*** Dataset ***
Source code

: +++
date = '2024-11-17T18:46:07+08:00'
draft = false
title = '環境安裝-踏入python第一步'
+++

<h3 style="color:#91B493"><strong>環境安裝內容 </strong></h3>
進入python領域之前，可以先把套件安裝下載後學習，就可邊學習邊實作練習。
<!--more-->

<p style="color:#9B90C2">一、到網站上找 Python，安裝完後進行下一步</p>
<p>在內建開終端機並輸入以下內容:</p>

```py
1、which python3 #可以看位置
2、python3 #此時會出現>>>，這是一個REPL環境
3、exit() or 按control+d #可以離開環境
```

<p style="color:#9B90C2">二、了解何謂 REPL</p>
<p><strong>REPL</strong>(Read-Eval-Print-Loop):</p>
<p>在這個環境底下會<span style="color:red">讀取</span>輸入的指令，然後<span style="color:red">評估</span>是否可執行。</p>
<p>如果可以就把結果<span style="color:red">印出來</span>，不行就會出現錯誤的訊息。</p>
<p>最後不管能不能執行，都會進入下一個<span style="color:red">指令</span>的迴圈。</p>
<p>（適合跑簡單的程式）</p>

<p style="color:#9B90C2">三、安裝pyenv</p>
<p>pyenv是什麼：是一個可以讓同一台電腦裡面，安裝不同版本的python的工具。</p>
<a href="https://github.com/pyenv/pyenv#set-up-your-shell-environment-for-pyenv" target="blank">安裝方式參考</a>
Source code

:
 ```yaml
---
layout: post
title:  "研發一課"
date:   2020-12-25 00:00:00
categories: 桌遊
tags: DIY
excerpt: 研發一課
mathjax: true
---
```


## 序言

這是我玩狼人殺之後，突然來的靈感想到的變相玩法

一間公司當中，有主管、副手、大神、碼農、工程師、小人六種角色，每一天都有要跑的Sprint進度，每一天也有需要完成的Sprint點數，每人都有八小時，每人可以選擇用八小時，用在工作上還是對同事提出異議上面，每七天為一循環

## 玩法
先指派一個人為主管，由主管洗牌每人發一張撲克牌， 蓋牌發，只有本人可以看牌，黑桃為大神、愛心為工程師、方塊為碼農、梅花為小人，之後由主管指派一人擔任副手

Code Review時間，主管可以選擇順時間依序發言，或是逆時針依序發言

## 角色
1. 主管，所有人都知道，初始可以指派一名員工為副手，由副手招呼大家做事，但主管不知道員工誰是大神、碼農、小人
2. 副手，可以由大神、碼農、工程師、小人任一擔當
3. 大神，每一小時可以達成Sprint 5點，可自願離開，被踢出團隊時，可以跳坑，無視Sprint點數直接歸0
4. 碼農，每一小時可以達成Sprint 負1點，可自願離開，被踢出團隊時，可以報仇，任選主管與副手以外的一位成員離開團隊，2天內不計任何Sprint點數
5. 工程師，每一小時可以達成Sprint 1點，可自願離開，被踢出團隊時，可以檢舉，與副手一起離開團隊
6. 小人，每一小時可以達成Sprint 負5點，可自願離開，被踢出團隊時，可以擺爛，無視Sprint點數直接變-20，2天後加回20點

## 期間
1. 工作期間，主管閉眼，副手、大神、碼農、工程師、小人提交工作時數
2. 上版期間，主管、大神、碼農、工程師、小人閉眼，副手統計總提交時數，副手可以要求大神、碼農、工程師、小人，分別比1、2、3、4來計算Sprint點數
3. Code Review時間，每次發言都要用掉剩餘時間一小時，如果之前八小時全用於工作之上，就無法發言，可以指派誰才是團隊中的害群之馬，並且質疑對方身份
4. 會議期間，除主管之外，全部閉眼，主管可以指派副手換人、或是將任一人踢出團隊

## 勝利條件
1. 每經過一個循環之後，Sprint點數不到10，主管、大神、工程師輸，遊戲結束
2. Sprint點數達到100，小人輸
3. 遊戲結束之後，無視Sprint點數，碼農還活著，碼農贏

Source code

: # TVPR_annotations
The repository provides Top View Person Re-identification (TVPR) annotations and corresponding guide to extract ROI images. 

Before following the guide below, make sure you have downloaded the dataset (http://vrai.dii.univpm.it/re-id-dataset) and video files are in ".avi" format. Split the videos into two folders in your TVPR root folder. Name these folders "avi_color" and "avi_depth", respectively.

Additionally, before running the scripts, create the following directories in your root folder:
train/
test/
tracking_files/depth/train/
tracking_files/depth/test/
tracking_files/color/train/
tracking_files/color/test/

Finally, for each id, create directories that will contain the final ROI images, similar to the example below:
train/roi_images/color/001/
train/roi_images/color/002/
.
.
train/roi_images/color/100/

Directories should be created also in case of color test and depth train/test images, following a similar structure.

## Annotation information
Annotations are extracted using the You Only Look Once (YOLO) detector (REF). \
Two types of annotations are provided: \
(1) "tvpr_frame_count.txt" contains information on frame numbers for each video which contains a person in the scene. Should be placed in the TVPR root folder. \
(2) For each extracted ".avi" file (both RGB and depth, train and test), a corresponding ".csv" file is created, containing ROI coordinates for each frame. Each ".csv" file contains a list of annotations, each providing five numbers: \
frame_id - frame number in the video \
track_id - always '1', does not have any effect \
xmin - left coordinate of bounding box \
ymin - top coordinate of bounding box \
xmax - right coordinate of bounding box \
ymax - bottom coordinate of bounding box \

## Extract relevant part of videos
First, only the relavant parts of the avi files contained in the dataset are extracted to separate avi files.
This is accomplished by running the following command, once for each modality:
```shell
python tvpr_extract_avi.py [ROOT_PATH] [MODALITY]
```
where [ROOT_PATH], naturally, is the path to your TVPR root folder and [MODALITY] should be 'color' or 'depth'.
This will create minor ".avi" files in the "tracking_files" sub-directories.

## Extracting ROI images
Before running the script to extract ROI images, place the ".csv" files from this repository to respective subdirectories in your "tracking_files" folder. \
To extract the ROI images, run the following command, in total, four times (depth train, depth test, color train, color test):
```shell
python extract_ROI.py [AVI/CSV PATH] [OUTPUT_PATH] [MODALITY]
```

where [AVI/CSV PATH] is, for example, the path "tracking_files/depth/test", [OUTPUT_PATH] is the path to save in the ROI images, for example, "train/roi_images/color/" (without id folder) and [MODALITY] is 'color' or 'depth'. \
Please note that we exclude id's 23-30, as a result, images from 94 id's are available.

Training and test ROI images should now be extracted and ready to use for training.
***
Your assignment: What is needed is each line of the entries that contains the word "information".

Output of the task:
## Annotation information
(1) "tvpr_frame_count.txt" contains information on frame numbers for each video which contains a person in the scene. Should be placed in the TVPR root folder. \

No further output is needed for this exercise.